A table and a line graph show that Lukia’s demand for avocados depends on the price. Accompanying text explains the table and graph in detail.

▲ The stylized graphs of economics One thing you’ll graph a lot in economics is the relationship between the price of stuff and the quantity of stuff people will buy or sell at different prices. The demand curve, a fundamental tool in economics, shows the quantity of stuff that people will buy at different prices. The demand curve always shows price on the vertical axis and quantity on the horizontal axis.

The demand curve will almost always slope down from top left to bottom right, reflecting the idea that when something becomes cheaper, people buy more of it. For example, when avocados are priced at $2.50 each, Lukia will only buy one. But when they are on sale for $0.50, she’ll buy five, and eat avocado toast all week long.

This graph demonstrates a negative relationship between quantity and price—you can see this because the line tilts downward as you look from left to right. If the line tilted upward from left to right, you’d be looking at a positive relationship.

In economics you’ll want to look at not just the direction of the line, but the steepness of it. This is called the slope. You calculate the slope along a straight line by looking at two points on the line, and dividing the vertical change by the horizontal change. In simple terms, it’s rise over run. In mathematical terms, it’s

An equation for slope.

In the chapters ahead, you’ll see lots of stylized graphs like this. We’ll take the time to walk you through each one, and provide a quick refresher on how to do all the calculations that come up in this book as we get to them.

A Relationship Is Not The Same Thing as Cause and Effect

Sometimes you’ll look at a graph, and you’ll see a very clear relationship between two variables.
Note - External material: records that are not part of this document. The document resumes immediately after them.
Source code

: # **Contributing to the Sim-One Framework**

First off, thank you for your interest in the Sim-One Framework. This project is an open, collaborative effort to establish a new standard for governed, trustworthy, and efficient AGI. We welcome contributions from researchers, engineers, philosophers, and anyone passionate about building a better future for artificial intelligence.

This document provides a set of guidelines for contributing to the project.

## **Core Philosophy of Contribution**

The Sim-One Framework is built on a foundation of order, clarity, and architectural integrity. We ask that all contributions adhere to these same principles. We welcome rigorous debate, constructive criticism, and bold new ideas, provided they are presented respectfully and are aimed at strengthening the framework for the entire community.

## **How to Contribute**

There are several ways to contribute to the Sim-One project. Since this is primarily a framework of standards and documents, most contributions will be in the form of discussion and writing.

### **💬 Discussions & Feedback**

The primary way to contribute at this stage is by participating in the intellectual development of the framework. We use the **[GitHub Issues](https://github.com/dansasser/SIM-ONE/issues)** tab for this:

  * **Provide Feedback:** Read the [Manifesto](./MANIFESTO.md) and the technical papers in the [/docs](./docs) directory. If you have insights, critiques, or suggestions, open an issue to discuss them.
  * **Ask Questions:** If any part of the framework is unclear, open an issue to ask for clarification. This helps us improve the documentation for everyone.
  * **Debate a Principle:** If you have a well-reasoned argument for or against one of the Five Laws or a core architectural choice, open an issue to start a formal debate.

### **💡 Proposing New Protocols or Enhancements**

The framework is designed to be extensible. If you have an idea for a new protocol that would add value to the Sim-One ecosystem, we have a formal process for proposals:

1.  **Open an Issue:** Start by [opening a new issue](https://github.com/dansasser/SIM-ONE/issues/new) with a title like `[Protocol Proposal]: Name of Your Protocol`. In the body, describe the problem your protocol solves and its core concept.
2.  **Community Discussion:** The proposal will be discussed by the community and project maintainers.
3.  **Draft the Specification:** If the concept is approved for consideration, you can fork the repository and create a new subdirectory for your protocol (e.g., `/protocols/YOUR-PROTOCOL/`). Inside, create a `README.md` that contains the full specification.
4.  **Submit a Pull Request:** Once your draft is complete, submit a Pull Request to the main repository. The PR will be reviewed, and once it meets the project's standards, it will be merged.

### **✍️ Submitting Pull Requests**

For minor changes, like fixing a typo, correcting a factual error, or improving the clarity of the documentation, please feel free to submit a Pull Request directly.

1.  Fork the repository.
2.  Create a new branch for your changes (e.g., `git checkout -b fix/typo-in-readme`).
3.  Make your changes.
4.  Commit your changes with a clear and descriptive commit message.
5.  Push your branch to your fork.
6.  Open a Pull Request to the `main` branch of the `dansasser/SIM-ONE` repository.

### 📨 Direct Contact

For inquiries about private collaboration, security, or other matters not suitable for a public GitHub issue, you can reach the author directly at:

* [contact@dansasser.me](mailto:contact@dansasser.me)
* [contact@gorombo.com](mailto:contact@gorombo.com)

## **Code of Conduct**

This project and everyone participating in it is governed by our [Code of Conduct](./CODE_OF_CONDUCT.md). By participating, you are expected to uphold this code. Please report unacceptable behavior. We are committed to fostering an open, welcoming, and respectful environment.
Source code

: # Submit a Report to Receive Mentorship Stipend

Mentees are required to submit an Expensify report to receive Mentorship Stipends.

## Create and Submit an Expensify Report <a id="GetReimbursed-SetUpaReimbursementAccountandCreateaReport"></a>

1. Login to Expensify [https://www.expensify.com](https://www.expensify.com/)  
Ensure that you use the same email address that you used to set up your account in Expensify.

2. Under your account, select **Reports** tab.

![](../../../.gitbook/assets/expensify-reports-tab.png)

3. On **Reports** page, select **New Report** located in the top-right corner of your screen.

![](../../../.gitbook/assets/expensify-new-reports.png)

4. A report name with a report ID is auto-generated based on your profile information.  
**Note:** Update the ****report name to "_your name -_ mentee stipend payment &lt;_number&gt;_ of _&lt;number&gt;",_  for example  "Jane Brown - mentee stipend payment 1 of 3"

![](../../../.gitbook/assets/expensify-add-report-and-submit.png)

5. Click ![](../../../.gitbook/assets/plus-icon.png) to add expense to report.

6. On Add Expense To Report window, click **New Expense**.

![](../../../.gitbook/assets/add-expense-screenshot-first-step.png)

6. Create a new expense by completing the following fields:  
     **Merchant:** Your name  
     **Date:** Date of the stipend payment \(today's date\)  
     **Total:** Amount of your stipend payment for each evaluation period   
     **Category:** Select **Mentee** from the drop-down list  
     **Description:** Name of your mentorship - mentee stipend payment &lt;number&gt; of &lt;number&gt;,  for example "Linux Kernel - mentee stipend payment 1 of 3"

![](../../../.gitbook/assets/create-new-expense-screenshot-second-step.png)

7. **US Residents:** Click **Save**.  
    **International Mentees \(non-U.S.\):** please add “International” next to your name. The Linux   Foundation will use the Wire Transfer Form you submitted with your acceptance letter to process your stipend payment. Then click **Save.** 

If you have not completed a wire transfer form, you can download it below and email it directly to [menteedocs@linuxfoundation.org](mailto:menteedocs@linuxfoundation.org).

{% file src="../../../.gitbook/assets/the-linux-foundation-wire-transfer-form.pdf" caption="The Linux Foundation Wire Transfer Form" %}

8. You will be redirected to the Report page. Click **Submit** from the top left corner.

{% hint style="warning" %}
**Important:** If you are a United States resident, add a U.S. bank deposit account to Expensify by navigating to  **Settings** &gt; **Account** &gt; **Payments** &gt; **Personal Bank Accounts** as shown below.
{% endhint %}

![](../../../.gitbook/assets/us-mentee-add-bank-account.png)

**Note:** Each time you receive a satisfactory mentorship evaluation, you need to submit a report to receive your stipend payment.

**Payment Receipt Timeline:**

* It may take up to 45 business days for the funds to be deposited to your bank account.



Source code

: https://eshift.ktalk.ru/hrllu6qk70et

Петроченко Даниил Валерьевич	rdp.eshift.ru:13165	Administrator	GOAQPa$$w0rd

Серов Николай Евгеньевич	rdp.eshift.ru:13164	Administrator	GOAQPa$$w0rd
For example, if you compare the volume of ice cream produced in the United States over time with the number of airline miles flown in the same time period, you’ll see a clear relationship:

A graph shows years along the horizontal axis and Percentage change since January 2016 along the vertical axis shows that Ice cream production rises and falls with air travel.

You probably wouldn’t infer that the presence of airplanes flying overhead leads people to eat more ice cream. Lots of variables are related, but that doesn’t mean that one causes the other. There are other omitted variables—like the fact that people tend to go on vacation in the summer, and also eat more ice cream in the summer—that are related to both of these outcomes.

It’s also possible to think you’ve identified a cause-and-effect relationship, but to get it backward. If you compared airline miles flown with, say, time students spend in school, you would probably conclude that families tend to schedule vacations during school breaks. But if you conclude that kids don’t go to school in the summer or during the winter holidays because they’re traveling, you’ve reversed the causality.

Both cases should make you wary about drawing conclusions whenever you look at data, be it in a textbook like this one or a news story: The fact that two things are related, or correlated, doesn’t mean one causes the other. As the saying goes, “correlation does not imply causation.”